Second. Lieutenant Colonel Victor Vifquain, commanding Ninety-seventh Regiment Illinois Infantry, to be colonel by brevet, for the noble and gallant manner in which he led his regiment in advance in the charge on the enemy's fortifications at Blakely on the 9th instant, for his remarkable energy and his skill in directing the construction of earth-works by the Second Brigade, and for his general efficiency and earnestness as a regimental commander, and having a regiment of superior discipline.
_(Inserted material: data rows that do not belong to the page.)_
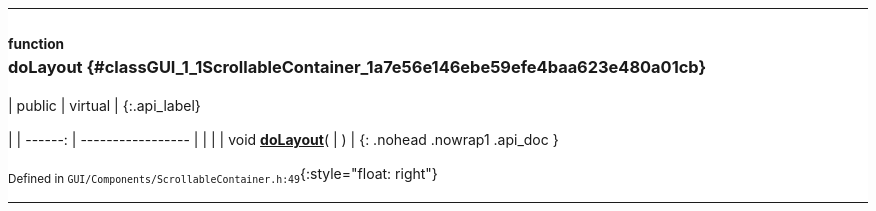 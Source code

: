-------------------------------------------------------------------

### <small>function</small><br/> doLayout {#classGUI_1_1ScrollableContainer_1a7e56e146ebe59efe4baa623e480a01cb}

| public | virtual |
{:.api_label}

|
| ------: | ----------------- |
|  |
| void **[doLayout](#classGUI_1_1ScrollableContainer_1a7e56e146ebe59efe4baa623e480a01cb)**( |  ) |
{: .nohead .nowrap1 .api_doc }





<sub>Defined in `GUI/Components/ScrollableContainer.h:49`</sub>{:style="float: right"}

-------------------------------------------------------------------

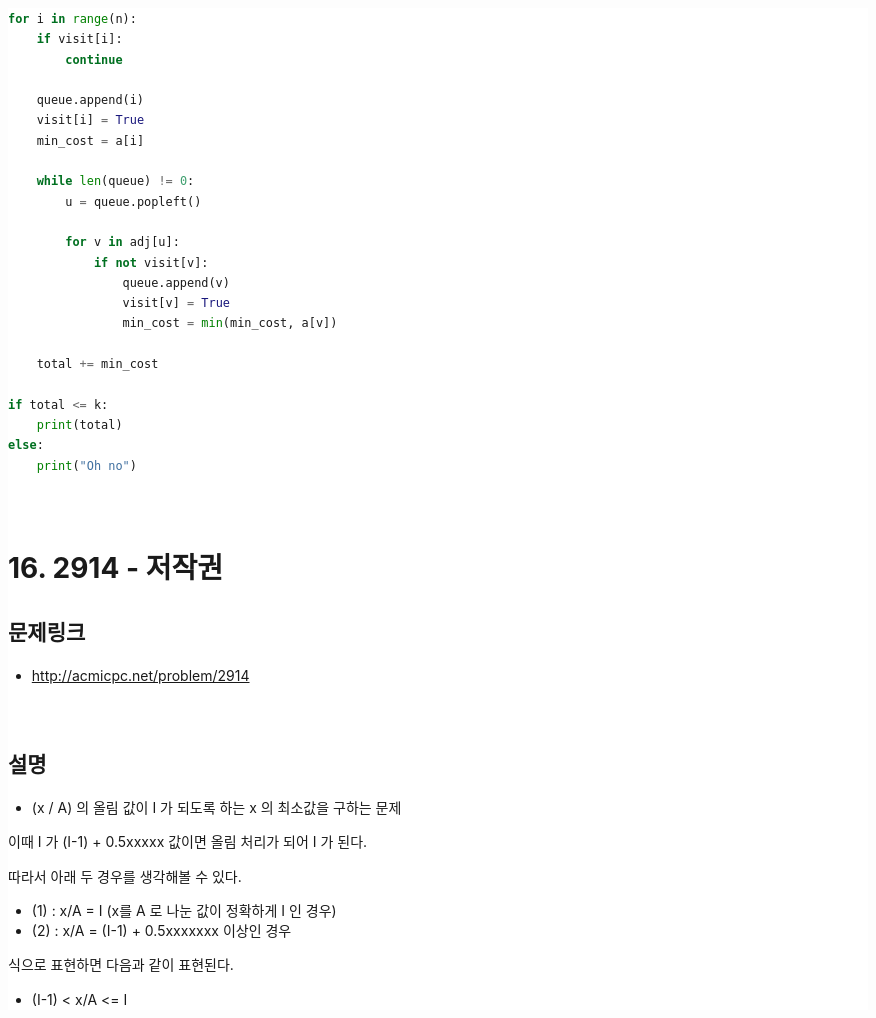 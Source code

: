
 ```python
for i in range(n):
    if visit[i]:
        continue

    queue.append(i)
    visit[i] = True
    min_cost = a[i]

    while len(queue) != 0:
        u = queue.popleft()

        for v in adj[u]:
            if not visit[v]:
                queue.append(v)
                visit[v] = True
                min_cost = min(min_cost, a[v])
    
    total += min_cost

if total <= k:
    print(total)
else:
    print("Oh no")

```

<br/>



# 16. 2914 - 저작권

## 문제링크

- http://acmicpc.net/problem/2914

<br/>

## 설명

- (x / A) 의 올림 값이 I 가 되도록 하는 x 의 최소값을 구하는 문제

이때 I 가 (I-1) + 0.5xxxxx 값이면 올림 처리가 되어 I 가 된다.<br/>

따라서 아래 두 경우를 생각해볼 수 있다.

- (1) : x/A = I  (x를 A 로 나눈 값이 정확하게 I 인 경우)
- (2) : x/A = (I-1) + 0.5xxxxxxx 이상인 경우 



식으로 표현하면 다음과 같이 표현된다.

- (I-1) \< x/A \<= I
Third. Lieutenant Colonel W. H. Baldwin, Eighty-third Regiment Ohio Volunteer Infantry, to be colonel by brevet, for the gallant and heroic manner in which he conducted his regiment in its glorious and triumphant charge on one of the strongest of the enemy's redoubts at Fort Blakely on the 9th instant, and for his habitual zeal and efficiency.
Fourth. Lieutenant Colonel Oran Perry, Sixty-ninth Battalion Indiana Infantry, to be colonel by brevet, for the resolute and courageous manner in which he led his battalion in the charge on Fort Blakely on the 9th instant (during which he was severely wounded), for his zeal as an officer, and for having a splendid and efficient battalion.
Very respectfully, your obedient servant,
C. C. ANDREWS,
Brigadier General L. THOMAS,
Adjutant-General U. S. Army, Washington, D. C.
No. 28. Reports of Colonel Henry Bertram, Twentieth Wisconsin Infantry, commanding First Brigade, of operations March 25-April 14.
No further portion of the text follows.